The brief: 100-year-old maples form unbroken arches of emerald leaves, shading streets of well-tended craftsman-built homes; a peaceful neighborhood in a very low-crime community. Doors are often unlocked, because who stops by except neighbors and friends? Yes, such places still exist, and good friends of ours, an attractive single mom and her pretty teenage daughter live there. But one recent night a “visitor” to the area, a whacked-out, drugged-up psychopath, crept into a nearby home at random and committed a horrific assault, stabbing one victim until the blade of his cheap knife bent into uselessness. It was an aberration; the neighbors slipped back into somnolence. Not the girls. For them it was a reminder of another place, another time.

They knew this was a statistical anomaly — but they also knew those are the events you prepare for; those rare and dangerous anomalies. Already trained and armed with handguns, they added a 12-gauge pump to their battery and requested a refresher on home defense considerations. Afterward, they picked out some points they had not heard or read before and asked me to write about them. And so …

Go Ahead & Assume

All your life you’ve been told not to assume — but there are some assumptions you must make, because the consequence of error is grave. The “qualifier” for assumptions should be, “If you want to live, you assume this, not that.” The first is anyone who enters your occupied home at night chooses to, knowing you’re inside, and it’s not just about opportunistic theft.

Opportunist burglars bent only on theft have no desire to confront residents. They’re all about the loot and getting away clean. They typically commit daytime burglaries after assuring themselves nobody’s home. A tiny, miniscule percentage of burglars get a thrill out of creeping undetected through an occupied home while victims sleep, stealing and leaving. If a goblin enters your home at night, the human prey is as much a part of the feast as your possessions. What’s your most survivable assumption?

The second is any sound or movement which alerts you, especially if it wakes you, must be investigated, even if it’s not repeated.
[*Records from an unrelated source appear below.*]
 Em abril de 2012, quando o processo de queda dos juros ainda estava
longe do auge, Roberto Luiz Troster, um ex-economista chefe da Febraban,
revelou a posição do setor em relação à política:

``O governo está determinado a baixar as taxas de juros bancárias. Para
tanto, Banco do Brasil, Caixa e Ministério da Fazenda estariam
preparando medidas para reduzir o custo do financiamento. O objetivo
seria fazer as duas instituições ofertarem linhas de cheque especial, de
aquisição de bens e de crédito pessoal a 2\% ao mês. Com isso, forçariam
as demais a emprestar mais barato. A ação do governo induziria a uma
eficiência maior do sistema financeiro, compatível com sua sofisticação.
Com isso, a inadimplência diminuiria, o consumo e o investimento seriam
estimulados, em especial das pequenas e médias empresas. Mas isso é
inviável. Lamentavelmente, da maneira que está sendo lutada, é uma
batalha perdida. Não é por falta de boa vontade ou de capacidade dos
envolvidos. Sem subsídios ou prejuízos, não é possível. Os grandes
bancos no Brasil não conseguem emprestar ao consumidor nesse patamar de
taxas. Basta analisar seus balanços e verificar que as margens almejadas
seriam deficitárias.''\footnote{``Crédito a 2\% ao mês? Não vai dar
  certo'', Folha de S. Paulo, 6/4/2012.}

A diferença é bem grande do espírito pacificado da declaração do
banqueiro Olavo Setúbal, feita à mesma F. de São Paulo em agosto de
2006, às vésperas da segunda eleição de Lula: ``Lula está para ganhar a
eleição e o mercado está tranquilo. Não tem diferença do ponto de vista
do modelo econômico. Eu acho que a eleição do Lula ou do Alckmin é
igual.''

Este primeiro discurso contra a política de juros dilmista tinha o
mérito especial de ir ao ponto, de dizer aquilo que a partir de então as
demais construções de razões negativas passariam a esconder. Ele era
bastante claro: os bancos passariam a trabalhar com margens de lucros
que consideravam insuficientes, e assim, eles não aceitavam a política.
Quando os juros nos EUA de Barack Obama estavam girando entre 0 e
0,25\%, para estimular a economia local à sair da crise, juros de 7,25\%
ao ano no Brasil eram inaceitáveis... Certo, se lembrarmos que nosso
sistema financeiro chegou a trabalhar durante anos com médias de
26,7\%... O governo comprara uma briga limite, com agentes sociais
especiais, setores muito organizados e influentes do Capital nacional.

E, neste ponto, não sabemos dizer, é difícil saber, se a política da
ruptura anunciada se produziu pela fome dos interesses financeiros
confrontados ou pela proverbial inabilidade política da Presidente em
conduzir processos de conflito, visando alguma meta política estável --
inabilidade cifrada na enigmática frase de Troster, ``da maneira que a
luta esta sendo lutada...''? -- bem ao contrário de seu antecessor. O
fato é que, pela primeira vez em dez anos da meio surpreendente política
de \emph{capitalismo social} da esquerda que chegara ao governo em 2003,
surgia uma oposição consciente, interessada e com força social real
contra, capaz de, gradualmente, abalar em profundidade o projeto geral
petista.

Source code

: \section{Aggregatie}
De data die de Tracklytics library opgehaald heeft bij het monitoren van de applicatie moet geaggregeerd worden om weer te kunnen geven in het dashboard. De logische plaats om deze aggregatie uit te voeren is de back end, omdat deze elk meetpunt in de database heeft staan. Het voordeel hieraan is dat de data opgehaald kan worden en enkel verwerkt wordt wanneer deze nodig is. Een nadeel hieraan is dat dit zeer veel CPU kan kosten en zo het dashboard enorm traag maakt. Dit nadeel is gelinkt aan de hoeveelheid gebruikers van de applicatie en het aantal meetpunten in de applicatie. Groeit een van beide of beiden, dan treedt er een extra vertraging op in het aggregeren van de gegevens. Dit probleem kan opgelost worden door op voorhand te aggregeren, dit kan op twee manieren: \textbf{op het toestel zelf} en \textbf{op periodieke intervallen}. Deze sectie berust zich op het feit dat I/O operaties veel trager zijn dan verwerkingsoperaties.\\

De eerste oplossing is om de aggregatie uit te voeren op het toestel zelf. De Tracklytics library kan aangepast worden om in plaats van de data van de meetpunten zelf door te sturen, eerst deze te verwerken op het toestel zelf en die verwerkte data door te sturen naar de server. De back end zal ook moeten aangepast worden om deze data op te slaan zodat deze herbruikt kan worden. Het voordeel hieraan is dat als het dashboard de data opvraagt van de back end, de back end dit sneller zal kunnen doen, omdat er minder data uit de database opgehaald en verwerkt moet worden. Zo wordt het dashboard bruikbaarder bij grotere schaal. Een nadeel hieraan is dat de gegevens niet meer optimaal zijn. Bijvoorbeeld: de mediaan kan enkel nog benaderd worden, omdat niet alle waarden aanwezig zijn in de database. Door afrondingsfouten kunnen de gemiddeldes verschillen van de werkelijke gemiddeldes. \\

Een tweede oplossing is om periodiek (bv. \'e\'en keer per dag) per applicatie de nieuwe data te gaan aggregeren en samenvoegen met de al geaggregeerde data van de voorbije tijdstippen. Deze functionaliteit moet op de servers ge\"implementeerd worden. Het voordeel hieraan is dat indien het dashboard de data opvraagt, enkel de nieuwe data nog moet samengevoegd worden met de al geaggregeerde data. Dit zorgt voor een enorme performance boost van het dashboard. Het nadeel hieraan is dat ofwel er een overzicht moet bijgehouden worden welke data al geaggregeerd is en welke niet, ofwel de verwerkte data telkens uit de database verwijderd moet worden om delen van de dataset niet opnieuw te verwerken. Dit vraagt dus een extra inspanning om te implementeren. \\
Typically, people wait for sound or movement to be repeated, or, sound-after-movement or movement-after-sound, before they admit the possibility of threat.

Whether they’re military sentries or peaceable civilians, people want — and have a psychological need — to dismiss possible threats; to believe singular sounds and movements, not repeated, are phenomena which can be safely ignored. “First-world” people do this routinely, and often enough, they don’t suffer for it, but is that a sound assumption? So-called “primitives” and non-industrialized people typically do not assume so. They know something was responsible for activating their spider-sense, and it can only be ignored at great peril.

There’s a certain symphony of sounds which you ordinarily sleep through; the routine creaks and groans of structural response to temperature changes, the gurgle of water in the pipes, the subdued hum of routine traffic. Your senses become inured to them, and they don’t wake you. But over millennia your survival subconscious has been honed to respond to alien noises, the ones which might signal the presence of danger. They not only wake you, but may give you an instant shot of adrenaline to prepare you for fight-or-flight.

If you’re awakened, your socially-conditioned reflex is to turn on a light, the brighter the better, to soothe your conditioned reflexes. Don’t. Your vision is adjusted to low light, so use it; protect it. Only use light as a weapon and a search-tool projected in front of you.

More Assumptions

If you see one intruder, do you assume there’s only one? If you don’t see a weapon in his hands, do you assume he’s unarmed? If you see a weapon in his hand, should you assume that’s the only one he has? The only safe assumptions you can make are that this person is dangerous; the presence of a weapon only makes them more dangerous, and an unseen weapon can be more dangerous than one you see.

You’ve got him at gunpoint, and he cajoles, he begs, he pleads, he swears to leave peacefully if you’ll just let him go. What can you assume? That his mouth is moving, possibly to alert unseen companions; that he’s still the goblin who entered with evil, violent intent. Do you assume he would show you the same mercy he’s begging for, if he now got the drop on you?

You’ve shot him and he’s down. Does that mean he’s finished? If he’s not moving, do you assume he can’t move — suddenly and violently? If he’s silent, is it because he’s silenced, or because he’s listening?

Keep the gun on him until police arrive and are present. Recently an older lady in California had to shoot an intruder while she was literally on the phone with a police dispatcher. The goblin wasn’t moving. When sirens became audible — still some distance away — the dispatcher told the lady to put down her gun. When can you assume you’re safe? Think about it.